On peut blâmer Boccace, non sans raison, de n’avoir pas mis de bornes à sa témérité et à sa pétulance ; mais, assurément, rien n’était plus éloigné de son caractère que la réserve et la dissimulation. Faisant assez bravement la guerre pour son propre compte, qu’avait-il besoin de se liguer avec une armée de sectaires poltrons ? Ce joyeux compagnon était-il d’humeur à se laisser mystifier par des marchands de mystères impénétrables ? L’amour, et un amour rien moins que platonique, l’ambition d’auteur, enfin, l’étude de la littérature classique, dont il poussait l’admiration jusqu’à l’idolâtrie, ont occupé tour à tour sa vie, et ne laissaient point de place pour l’esprit de secte.

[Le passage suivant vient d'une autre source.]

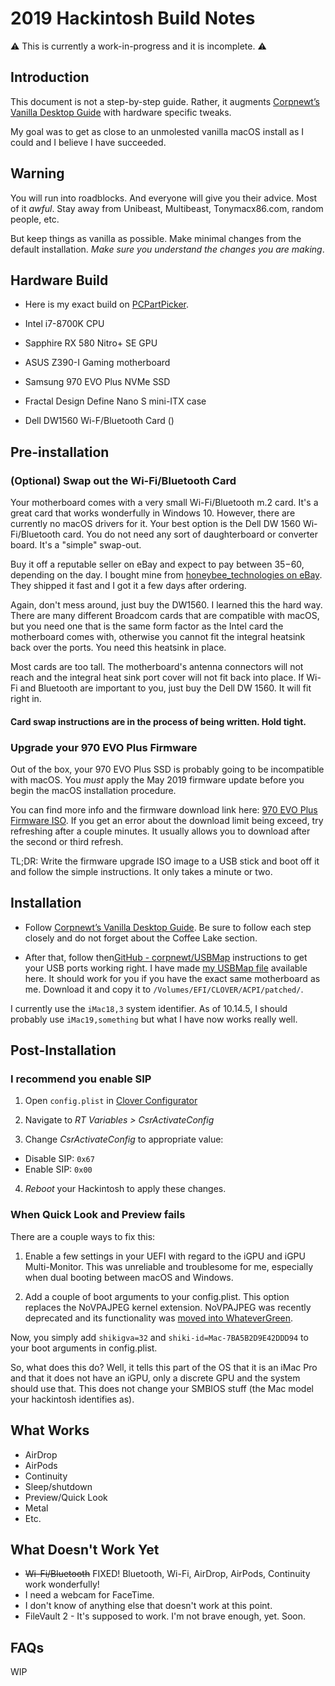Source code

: # 2019 Hackintosh Build Notes

⚠️ This is currently a work-in-progress and it is incomplete. ⚠️

## Introduction
This document is not a step-by-step guide. Rather, it augments [Corpnewt’s  Vanilla Desktop Guide](https://hackintosh.gitbook.io/-r-hackintosh-vanilla-desktop-guide/) with hardware specific tweaks.

My goal was to get as close to an unmolested vanilla macOS install as I could and I believe I have succeeded.

## Warning
You will run into roadblocks. And everyone will give you their advice. Most of it *awful*. Stay away from Unibeast, Multibeast, Tonymacx86.com, random people, etc.

But keep things as vanilla as possible. Make minimal changes from the default installation. *Make sure you understand the changes you are making*.

## Hardware Build
* Here is my exact build on [PCPartPicker](https://pcpartpicker.com/list/MCX2Cb).

* Intel i7-8700K CPU
* Sapphire RX 580 Nitro+ SE GPU
* ASUS Z390-I Gaming motherboard
* Samsung 970 EVO Plus NVMe SSD
* Fractal Design Define Nano S mini-ITX case
* Dell DW1560 Wi-F/Bluetooth Card ()

## Pre-installation

### (Optional) Swap out the Wi-Fi/Bluetooth Card

Your motherboard comes with a very small Wi-Fi/Bluetooth m.2 card. It's a great card that works wonderfully in Windows 10. However, there are currently no macOS drivers for it. Your best option is the Dell DW 1560 Wi-Fi/Bluetooth card. You do not need any sort of daughterboard or converter board. It's a "simple" swap-out.

Buy it off a reputable seller on eBay and expect to pay between $35-$60, depending on the day. I bought mine from [honeybee_technologies on eBay](https://www.ebay.com/usr/honeybee_technologies). They shipped it fast and I got it a few days after ordering.

Again, don't mess around, just buy the DW1560. I learned this the hard way. There are many different Broadcom cards that are compatible with macOS, but you need one that is the same form factor as the Intel card the motherboard comes with, otherwise you cannot fit the integral heatsink back over the ports. You need this heatsink in place.

Most cards are too tall. The motherboard's antenna connectors will not reach and the integral heat sink port cover will not fit back into place. If Wi-Fi and Bluetooth are important to you, just buy the Dell DW 1560. It will fit right in.

#### Card swap instructions are in the process of being written. Hold tight.


### Upgrade your 970 EVO Plus Firmware

Out of the box, your 970 EVO Plus SSD is probably going to be incompatible with macOS.  You *must* apply the May 2019 firmware update before you begin the macOS installation procedure. 

You can find more info and the firmware download link here: [970 EVO Plus Firmware ISO](http://ssd.samsungsemi.com/ecomobile/ssd/update15.do?fname=/Samsung_SSD_970_EVO_Plus_2B2QEXM7.iso). If you get an error about the download limit being exceed, try refreshing after a couple minutes. It usually allows you to download after the second or third refresh.

TL;DR: Write the firmware upgrade ISO image to a USB stick and boot off it and follow the simple instructions. It only takes a minute or two.


## Installation

* Follow  [Corpnewt’s Vanilla Desktop Guide](https://hackintosh.gitbook.io/-r-hackintosh-vanilla-desktop-guide/). Be sure to follow each step closely and do not forget about the Coffee Lake section.

* After that, follow then[GitHub - corpnewt/USBMap](https://github.com/corpnewt/USBMap) instructions to get your USB ports working right. I have made [my USBMap file](SSDT-UIAC.aml) available here. It should work for you if you have the exact same motherboard as me. Download it and copy it to `/Volumes/EFI/CLOVER/ACPI/patched/`.

I currently use the `iMac18,3` system identifier. As of 10.14.5, I should probably use `iMac19,something` but what I have now works really well.


## Post-Installation

### I recommend you enable SIP

1. Open `config.plist` in  [Clover Configurator](http://mackie100projects.altervista.org/download-clover-configurator/) 

2. Navigate to *RT Variables > CsrActivateConfig*

3. Change *CsrActivateConfig* to appropriate value:

* Disable SIP: `0x67`
* Enable SIP: `0x00`

4. *Reboot* your Hackintosh to apply these changes.


### When Quick Look and Preview fails

There are a couple ways to fix this: 

1.  Enable a few settings in your UEFI with regard to the iGPU and iGPU Multi-Monitor. This was unreliable and troublesome for me, especially when dual booting between macOS and Windows.

2. Add a couple of boot arguments to your config.plist. This option replaces the NoVPAJPEG kernel extension. NoVPAJPEG was recently deprecated and its functionality was [moved into WhateverGreen](https://github.com/acidanthera/WhateverGreen/blob/master/Manual/FAQ.OldPlugins.en.md).

Now, you simply add `shikigva=32` and `shiki-id=Mac-7BA5B2D9E42DDD94` to your boot arguments in config.plist.

So, what does this do? Well, it tells this part of the OS that it is an iMac Pro and that it does not have an iGPU, only a discrete GPU and the system should use that. This does not change your SMBIOS stuff (the Mac model your hackintosh identifies as).


## What Works

* AirDrop
* AirPods
* Continuity
* Sleep/shutdown
* Preview/Quick Look
* Metal
* Etc.


## What Doesn't Work Yet

* ~~Wi-Fi/Bluetooth~~ FIXED! Bluetooth, Wi-Fi, AirDrop, AirPods, Continuity work wonderfully!
* I need a webcam for FaceTime.
* I don't know of anything else that doesn't work at this point.
* FileVault 2 - It's supposed to work. I'm not brave enough, yet. Soon.


## FAQs

WIP
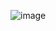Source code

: ![image](https://github.com/Nikhlesh-Chadha/Spring-Boot-Student-Management-System/assets/38396482/7c9cdcc9-211d-4e1d-bd29-7907b4381209)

La conversion de Boccace, dont ses biographes parlent, n’a rien de commun avec la question qui nous occupe. Le chartreux qui vint le visiter, lorsqu’il avait près de cinquante ans, ne voulait pas convaincre de la foi catholique le sectaire, le patarin, l’hérétique ; il voulait rappeler le mondain à une vie régulière et aux méditations religieuses. Le but était louable, mais les moyens employés, une prophétie et une vision miraculeuse, furent désapprouvés par le sage et pieux Pétrarque. Boccace, qui s’était tant moqué des gens de bonne foi qui croient aux faux miracles, avait un peu mérité l’humiliation d’en être effrayé à son tour. L’effet ne paraît pas avoir été durable : on n’en voit aucune trace dans ses écrits, dont les plus importans, d’ailleurs, sont antérieurs à cette époque.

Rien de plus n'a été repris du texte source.